Das Contemporaneum
Durch das Reduzieren auf eine äußerste Einfachheit erfüllt das Gebäude des Luxemburger Architekten Achim Thon die komplexen Anforderungen eines Ausstellungspavillons für zeitgenössische Malerei und Bildhauerkunst – im Grünen, oberhalb meines Wohngebäudes am Moselhang gelegen. Das Ausstellungsgebäude ist ein einziger Raum, strukturiert nur durch tragende Wandscheiben. Diese sind unabhängig von der Fassade im Inneren angeordnet. Sie bieten dem Betrachter einen neutralen Hintergrund für die Ausstellungsobjekte und geben ihm Blickrichtungen vor.
Die rundum verglaste Fassade aus einzelnen Schiebefensterelementen lässt sich durch ein geschicktes Übereinanderschieben fast vollständig öffnen: die Übergänge von Innen nach Außen sind fließend, die großzügigen Terrassen Teil der Ausstellungsfläche. Die gesamte Umgebung ist auf diese Weise einbezogen. Die von Innen nach Außen durchgehende Wandscheibe verdeutlicht diesen Gestaltungswillen nochmals. Auf dem Gartenpfad, vom Wohnhaus herauf kommend, ist dies schon im Moment des Ankommens zu spüren. Alle Nebenfunktionen (Heizungsanlage, Sanitäreinrichtungen usw.) sind unabhängig von der Ausstellungsfläche in einer auskragenden polygonalen Konstruktion untergebracht; auch sie durchdringt die Glasfassade und ist Innen wie Außen mit Zinkbändern verkleidet. Durch die Beschränkung auf wenige Baumaterialien, Farben und Formen entsteht eine gewollte Leere, nichts weiter als eine Stätte der Kunst. Im Wechselspiel der Wand- und Glaselemente ist der Besucher zum Betrachten und Umhergehen eingeladen. Weitere angelegte Pfade führen ihn ins Grüne zu den einzelnen Skulpturen der weitläufigen Anlage auf dem ehemaligen Kalksteinbruch.
Der Skulpturenpark
Ein Pfad führt an meinem Wohnhaus vorbei hinauf zu einem ehemaligen Kalksteinbruch. Da das Gelände vornehmlich aus Geröllhalden des Steinbruchs besteht, die mit Halbtrockenrasen überzogen sind, ist es durch ein sehr bewegtes Kleinrelief gekennzeichnet. Es weist somit verschiedenste Hangneigungen auf und bietet damit eine Vielzahl von exponierten Plätzen an, die zum Aufstellen von Skulpturen geeignet sind. Diese Plätze sind über ein Netz von Wegen zu erreichen.

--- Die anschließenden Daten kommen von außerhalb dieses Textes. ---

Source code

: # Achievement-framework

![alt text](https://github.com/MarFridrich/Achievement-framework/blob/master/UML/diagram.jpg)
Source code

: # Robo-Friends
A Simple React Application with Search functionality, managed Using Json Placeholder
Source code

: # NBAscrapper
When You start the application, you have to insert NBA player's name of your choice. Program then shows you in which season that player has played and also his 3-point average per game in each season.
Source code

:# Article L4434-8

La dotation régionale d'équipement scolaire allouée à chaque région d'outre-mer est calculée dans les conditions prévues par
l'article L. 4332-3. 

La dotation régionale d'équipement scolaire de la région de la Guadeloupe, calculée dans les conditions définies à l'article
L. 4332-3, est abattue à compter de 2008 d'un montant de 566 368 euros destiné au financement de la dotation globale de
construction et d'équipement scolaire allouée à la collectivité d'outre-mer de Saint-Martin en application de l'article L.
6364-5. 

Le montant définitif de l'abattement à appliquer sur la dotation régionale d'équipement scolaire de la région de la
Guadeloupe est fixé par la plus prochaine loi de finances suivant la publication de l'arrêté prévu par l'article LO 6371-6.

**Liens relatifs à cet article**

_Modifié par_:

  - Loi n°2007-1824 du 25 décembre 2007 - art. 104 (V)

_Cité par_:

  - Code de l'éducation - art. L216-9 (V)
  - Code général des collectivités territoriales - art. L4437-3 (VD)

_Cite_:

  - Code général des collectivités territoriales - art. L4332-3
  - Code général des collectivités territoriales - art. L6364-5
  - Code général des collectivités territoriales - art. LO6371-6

Auf dem Gelände steht eine Vielzahl alter, teilweise abgestorbener Obstbäume, Reste eine Streuobstwiese. Auch einige klassische Laubbäume wie Eiche, Buche, Ahorn, oder Esche sowie eine Vielzahl von Sträuchern wachsen dort. Zudem sind dort sechs verschiedene Orchideenarten zu finden: Purpurknabenkraut, Großes Zweiblatt, Weißes Waldvögelein, Mannsknabenkraut, Vogelnestwurz, und Müllers Stendelnestwurz.
In einer solchen Kulturbrache (erst Steinbruch, dann Obstwiese, schließlich ein über mehrere Jahrzehnte verbuschtes Ödland) stehen Kultur und Natur in einer besonders engen Wechselbeziehung. Die Künstlichkeit des Geländes mit seinem ungewöhnlichen Profil legt deshalb eine Nutzung als Ausstellungsraum geradezu nahe. Die Eindrücke von Kunst und Natur ergänzen und verstärken sich hier, nicht zuletzt da das Contemporaneum so im Gelände platziert ist, dass die vielen exponierten Plätze des Geländes im Blickfeld des Gebäudes liegen und das Contemporaneum selbst zu einer Großskulptur wird. Größe und Form des Geländes erlauben es, verschiedenste Skulpturen aufzustellen, aber auch Einzelausstellungen von Bildhauern durchzuführen.